(Stored data)
□ □ □ □ □
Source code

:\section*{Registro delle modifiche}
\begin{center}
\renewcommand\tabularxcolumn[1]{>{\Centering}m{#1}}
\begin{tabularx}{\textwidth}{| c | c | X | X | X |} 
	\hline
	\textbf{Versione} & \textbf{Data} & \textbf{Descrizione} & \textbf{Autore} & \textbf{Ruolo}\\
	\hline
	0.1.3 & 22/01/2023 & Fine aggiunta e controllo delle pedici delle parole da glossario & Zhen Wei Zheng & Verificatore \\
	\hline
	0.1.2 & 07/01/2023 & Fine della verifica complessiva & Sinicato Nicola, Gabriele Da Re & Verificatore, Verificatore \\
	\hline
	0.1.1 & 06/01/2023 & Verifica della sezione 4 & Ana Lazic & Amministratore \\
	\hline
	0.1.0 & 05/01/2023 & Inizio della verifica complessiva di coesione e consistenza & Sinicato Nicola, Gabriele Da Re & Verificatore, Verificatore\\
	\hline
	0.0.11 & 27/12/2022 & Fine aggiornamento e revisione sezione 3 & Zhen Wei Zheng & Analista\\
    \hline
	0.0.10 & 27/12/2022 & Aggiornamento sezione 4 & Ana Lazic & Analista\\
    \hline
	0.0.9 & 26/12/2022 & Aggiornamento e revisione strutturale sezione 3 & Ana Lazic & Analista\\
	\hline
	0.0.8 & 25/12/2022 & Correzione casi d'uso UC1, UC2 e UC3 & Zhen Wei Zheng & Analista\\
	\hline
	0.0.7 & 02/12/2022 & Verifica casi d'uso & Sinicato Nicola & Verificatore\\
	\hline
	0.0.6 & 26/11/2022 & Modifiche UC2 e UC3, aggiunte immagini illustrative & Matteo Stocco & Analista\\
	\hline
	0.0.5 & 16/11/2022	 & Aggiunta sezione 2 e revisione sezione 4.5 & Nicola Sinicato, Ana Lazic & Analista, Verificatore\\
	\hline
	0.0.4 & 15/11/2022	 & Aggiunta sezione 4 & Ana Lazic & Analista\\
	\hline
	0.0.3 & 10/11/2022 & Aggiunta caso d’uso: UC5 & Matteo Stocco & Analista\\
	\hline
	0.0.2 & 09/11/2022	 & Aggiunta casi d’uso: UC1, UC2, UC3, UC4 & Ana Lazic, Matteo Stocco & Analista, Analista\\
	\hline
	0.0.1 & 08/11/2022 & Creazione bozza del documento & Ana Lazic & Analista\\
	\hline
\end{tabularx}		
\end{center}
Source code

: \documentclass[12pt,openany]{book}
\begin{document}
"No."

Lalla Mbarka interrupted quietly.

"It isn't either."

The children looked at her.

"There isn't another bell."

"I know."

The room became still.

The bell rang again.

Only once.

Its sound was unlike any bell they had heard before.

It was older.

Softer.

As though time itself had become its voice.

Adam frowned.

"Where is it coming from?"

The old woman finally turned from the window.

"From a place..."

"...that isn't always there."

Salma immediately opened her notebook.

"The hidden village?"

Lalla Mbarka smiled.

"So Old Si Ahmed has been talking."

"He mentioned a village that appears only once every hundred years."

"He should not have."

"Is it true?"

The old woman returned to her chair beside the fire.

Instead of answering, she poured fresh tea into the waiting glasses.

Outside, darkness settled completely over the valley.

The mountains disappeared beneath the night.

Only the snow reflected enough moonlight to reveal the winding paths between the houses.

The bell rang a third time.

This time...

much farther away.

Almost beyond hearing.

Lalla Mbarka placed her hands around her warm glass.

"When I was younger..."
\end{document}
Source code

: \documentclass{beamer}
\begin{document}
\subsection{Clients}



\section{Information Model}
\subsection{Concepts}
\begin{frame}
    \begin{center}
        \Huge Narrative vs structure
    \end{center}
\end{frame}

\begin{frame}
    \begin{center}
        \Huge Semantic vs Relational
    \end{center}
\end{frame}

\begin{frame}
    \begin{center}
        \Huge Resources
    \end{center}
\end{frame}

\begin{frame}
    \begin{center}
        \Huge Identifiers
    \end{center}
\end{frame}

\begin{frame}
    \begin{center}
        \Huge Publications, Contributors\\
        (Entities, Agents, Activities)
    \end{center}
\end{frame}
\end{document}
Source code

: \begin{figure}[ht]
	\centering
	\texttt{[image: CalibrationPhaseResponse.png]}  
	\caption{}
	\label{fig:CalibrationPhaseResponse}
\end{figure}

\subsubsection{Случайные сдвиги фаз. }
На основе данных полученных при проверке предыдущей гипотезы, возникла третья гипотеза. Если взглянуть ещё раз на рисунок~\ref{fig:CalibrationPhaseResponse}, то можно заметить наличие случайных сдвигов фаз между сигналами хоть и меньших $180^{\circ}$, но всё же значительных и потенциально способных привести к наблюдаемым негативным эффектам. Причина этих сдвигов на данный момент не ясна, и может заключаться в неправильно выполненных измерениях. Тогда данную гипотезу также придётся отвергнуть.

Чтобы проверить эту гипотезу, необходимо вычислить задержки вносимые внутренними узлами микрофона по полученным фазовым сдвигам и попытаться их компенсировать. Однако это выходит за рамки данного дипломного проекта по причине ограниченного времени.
□ □ □ □ □
**Exercise**
The records shown above should be given again word for word.

**Exercise output**
Source code

:\section*{Registro delle modifiche}
\begin{center}
\renewcommand\tabularxcolumn[1]{>{\Centering}m{#1}}
\begin{tabularx}{\textwidth}{| c | c | X | X | X |} 
	\hline
	\textbf{Versione} & \textbf{Data} & \textbf{Descrizione} & \textbf{Autore} & \textbf{Ruolo}\\
	\hline
	0.1.3 & 22/01/2023 & Fine aggiunta e controllo delle pedici delle parole da glossario & Zhen Wei Zheng & Verificatore \\
	\hline
	0.1.2 & 07/01/2023 & Fine della verifica complessiva & Sinicato Nicola, Gabriele Da Re & Verificatore, Verificatore \\
	\hline
	0.1.1 & 06/01/2023 & Verifica della sezione 4 & Ana Lazic & Amministratore \\
	\hline
	0.1.0 & 05/01/2023 & Inizio della verifica complessiva di coesione e consistenza & Sinicato Nicola, Gabriele Da Re & Verificatore, Verificatore\\
	\hline
	0.0.11 & 27/12/2022 & Fine aggiornamento e revisione sezione 3 & Zhen Wei Zheng & Analista\\
    \hline
	0.0.10 & 27/12/2022 & Aggiornamento sezione 4 & Ana Lazic & Analista\\
    \hline
	0.0.9 & 26/12/2022 & Aggiornamento e revisione strutturale sezione 3 & Ana Lazic & Analista\\
	\hline
	0.0.8 & 25/12/2022 & Correzione casi d'uso UC1, UC2 e UC3 & Zhen Wei Zheng & Analista\\
	\hline
	0.0.7 & 02/12/2022 & Verifica casi d'uso & Sinicato Nicola & Verificatore\\
	\hline
	0.0.6 & 26/11/2022 & Modifiche UC2 e UC3, aggiunte immagini illustrative & Matteo Stocco & Analista\\
	\hline
	0.0.5 & 16/11/2022	 & Aggiunta sezione 2 e revisione sezione 4.5 & Nicola Sinicato, Ana Lazic & Analista, Verificatore\\
	\hline
	0.0.4 & 15/11/2022	 & Aggiunta sezione 4 & Ana Lazic & Analista\\
	\hline
	0.0.3 & 10/11/2022 & Aggiunta caso d’uso: UC5 & Matteo Stocco & Analista\\
	\hline
	0.0.2 & 09/11/2022	 & Aggiunta casi d’uso: UC1, UC2, UC3, UC4 & Ana Lazic, Matteo Stocco & Analista, Analista\\
	\hline
	0.0.1 & 08/11/2022 & Creazione bozza del documento & Ana Lazic & Analista\\
	\hline
\end{tabularx}		
\end{center}
Source code

: \documentclass[12pt,openany]{book}
\begin{document}
"No."

Lalla Mbarka interrupted quietly.

"It isn't either."

The children looked at her.

"There isn't another bell."

"I know."

The room became still.

The bell rang again.

Only once.

Its sound was unlike any bell they had heard before.

It was older.

Softer.

As though time itself had become its voice.

Adam frowned.

"Where is it coming from?"

The old woman finally turned from the window.

"From a place..."

"...that isn't always there."

Salma immediately opened her notebook.

"The hidden village?"

Lalla Mbarka smiled.

"So Old Si Ahmed has been talking."

"He mentioned a village that appears only once every hundred years."

"He should not have."

"Is it true?"

The old woman returned to her chair beside the fire.

Instead of answering, she poured fresh tea into the waiting glasses.

Outside, darkness settled completely over the valley.

The mountains disappeared beneath the night.

Only the snow reflected enough moonlight to reveal the winding paths between the houses.

The bell rang a third time.

This time...

much farther away.

Almost beyond hearing.

Lalla Mbarka placed her hands around her warm glass.

"When I was younger..."
\end{document}
Source code

: \documentclass{beamer}
\begin{document}
\subsection{Clients}



\section{Information Model}
\subsection{Concepts}
\begin{frame}
    \begin{center}
        \Huge Narrative vs structure
    \end{center}
\end{frame}

\begin{frame}
    \begin{center}
        \Huge Semantic vs Relational
    \end{center}
\end{frame}

\begin{frame}
    \begin{center}
        \Huge Resources
    \end{center}
\end{frame}

\begin{frame}
    \begin{center}
        \Huge Identifiers
    \end{center}
\end{frame}

\begin{frame}
    \begin{center}
        \Huge Publications, Contributors\\
        (Entities, Agents, Activities)
    \end{center}
\end{frame}
\end{document}
Source code

: \begin{figure}[ht]
	\centering
	\texttt{[image: CalibrationPhaseResponse.png]}  
	\caption{}
	\label{fig:CalibrationPhaseResponse}
\end{figure}

\subsubsection{Случайные сдвиги фаз. }
На основе данных полученных при проверке предыдущей гипотезы, возникла третья гипотеза. Если взглянуть ещё раз на рисунок~\ref{fig:CalibrationPhaseResponse}, то можно заметить наличие случайных сдвигов фаз между сигналами хоть и меньших $180^{\circ}$, но всё же значительных и потенциально способных привести к наблюдаемым негативным эффектам. Причина этих сдвигов на данный момент не ясна, и может заключаться в неправильно выполненных измерениях. Тогда данную гипотезу также придётся отвергнуть.

Чтобы проверить эту гипотезу, необходимо вычислить задержки вносимые внутренними узлами микрофона по полученным фазовым сдвигам и попытаться их компенсировать. Однако это выходит за рамки данного дипломного проекта по причине ограниченного времени.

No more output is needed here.